Postresuscitation electrolyte changes

Abstract
Hypokalemia frequently occurs after resuscitation from ventricular fibrillation (VF) in man. To test the causal roles of VF and resuscitation variables in this electrolyte change, we studied six groups of dogs: VF with CPR and electrical cardioversion (n = 9), control dogs with no intervention (n = 9), CPR without arrhythmia (n = 5), electrical cardioversion without arrhythmia (n = 5), CPR and cardioversion without arrhythmia (n = 5), and rapid right ventricular pacing (n = 5) (pacing rate 374 ± 68 beat/min; BP 79/52 mm Hg during pacing). Blood for K, Ca, Mg, and glucose analysis was collected before each intervention (or at baseline in control animals) and sequentially for 3 hr. Mg had a maximum change of 03 mEq/L in the VF group 7 min after resuscitation, but did not change in the other groups (p < .005). Glucose had a maximum change of 79 mg/dl in the VF group 7 min after resuscitation but did not change in the other groups (p < .005). Ca had a maximum decrease of 0.4 mg/dl in the VF group 15 min after resuscitation but did not decrease in the other groups (p < .005).
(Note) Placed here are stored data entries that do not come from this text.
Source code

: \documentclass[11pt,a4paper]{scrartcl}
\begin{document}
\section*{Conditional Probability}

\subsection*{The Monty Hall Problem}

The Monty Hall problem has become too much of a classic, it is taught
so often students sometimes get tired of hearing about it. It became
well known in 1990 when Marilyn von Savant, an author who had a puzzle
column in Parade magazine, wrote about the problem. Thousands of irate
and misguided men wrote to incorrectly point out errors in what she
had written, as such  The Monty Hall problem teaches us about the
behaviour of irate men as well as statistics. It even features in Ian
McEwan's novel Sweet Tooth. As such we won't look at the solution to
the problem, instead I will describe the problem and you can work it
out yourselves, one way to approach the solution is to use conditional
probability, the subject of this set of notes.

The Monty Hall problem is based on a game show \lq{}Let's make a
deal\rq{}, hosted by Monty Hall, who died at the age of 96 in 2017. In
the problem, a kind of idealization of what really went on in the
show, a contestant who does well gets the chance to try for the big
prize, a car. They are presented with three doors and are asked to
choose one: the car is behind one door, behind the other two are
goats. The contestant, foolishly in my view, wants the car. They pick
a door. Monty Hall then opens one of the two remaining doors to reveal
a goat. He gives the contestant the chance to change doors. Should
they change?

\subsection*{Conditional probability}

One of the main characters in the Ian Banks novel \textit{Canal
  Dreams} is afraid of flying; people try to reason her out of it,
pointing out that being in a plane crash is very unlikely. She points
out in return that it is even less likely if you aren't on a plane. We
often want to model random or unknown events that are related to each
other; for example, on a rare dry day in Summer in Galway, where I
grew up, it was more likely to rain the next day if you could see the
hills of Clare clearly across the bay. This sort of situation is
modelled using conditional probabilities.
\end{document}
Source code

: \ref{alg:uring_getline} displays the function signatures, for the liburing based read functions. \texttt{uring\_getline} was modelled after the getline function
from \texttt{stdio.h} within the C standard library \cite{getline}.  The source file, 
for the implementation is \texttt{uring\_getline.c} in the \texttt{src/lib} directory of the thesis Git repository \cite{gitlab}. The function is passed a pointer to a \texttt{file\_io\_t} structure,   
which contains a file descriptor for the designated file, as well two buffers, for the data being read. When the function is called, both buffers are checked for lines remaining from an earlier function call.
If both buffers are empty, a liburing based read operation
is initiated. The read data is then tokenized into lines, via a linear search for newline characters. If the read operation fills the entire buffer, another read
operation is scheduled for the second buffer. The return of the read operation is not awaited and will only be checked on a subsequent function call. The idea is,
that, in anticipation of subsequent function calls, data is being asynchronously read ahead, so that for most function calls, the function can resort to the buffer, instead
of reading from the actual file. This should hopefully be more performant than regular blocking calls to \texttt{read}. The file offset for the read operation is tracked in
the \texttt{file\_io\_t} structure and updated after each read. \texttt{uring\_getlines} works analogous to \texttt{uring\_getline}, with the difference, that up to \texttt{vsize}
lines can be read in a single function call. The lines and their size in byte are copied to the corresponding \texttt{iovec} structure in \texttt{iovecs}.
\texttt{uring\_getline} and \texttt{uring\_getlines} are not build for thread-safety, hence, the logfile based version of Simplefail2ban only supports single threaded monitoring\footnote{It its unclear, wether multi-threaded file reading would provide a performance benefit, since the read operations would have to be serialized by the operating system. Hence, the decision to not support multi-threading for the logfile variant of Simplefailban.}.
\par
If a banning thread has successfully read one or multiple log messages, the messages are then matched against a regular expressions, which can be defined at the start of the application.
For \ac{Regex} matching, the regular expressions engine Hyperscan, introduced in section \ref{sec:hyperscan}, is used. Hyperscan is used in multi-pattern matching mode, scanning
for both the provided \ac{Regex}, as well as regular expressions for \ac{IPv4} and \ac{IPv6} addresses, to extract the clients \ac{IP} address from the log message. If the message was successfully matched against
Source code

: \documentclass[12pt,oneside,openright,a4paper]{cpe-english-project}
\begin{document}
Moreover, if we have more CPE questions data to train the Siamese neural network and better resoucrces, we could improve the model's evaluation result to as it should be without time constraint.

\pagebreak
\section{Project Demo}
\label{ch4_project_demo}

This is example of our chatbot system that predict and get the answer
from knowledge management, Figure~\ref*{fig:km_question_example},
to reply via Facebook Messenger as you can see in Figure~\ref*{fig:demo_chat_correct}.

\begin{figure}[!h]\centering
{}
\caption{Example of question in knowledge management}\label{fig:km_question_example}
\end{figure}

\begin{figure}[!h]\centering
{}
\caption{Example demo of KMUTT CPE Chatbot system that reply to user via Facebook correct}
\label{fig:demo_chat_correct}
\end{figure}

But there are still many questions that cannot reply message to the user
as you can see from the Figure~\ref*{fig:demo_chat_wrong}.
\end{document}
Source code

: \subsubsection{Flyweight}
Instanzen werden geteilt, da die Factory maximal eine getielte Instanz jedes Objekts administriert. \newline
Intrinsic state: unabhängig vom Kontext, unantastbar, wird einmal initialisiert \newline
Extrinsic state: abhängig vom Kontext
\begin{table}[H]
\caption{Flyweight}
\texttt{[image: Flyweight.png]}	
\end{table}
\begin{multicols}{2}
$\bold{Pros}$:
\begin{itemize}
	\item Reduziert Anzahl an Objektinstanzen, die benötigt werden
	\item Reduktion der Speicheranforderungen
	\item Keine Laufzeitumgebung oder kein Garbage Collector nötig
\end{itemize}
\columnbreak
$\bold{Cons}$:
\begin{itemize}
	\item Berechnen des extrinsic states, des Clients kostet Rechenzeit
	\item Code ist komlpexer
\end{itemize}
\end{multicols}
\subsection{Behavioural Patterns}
K had a maximum decrease of 0.8 mEq/L in the VF group 60 min after resuscitation, whereas decreases were less in the other groups (p < .005). Thus, VF caused a rapid rise in Mg and glucose followed by a fall in Ca and K. These changes were independent of resuscitation efforts as well as the moderate hypotension induced by rapid right ventricular pacing. This implicates the severe hypotension associated with VF as the primary trigger for postresuscitation electrolyte changes.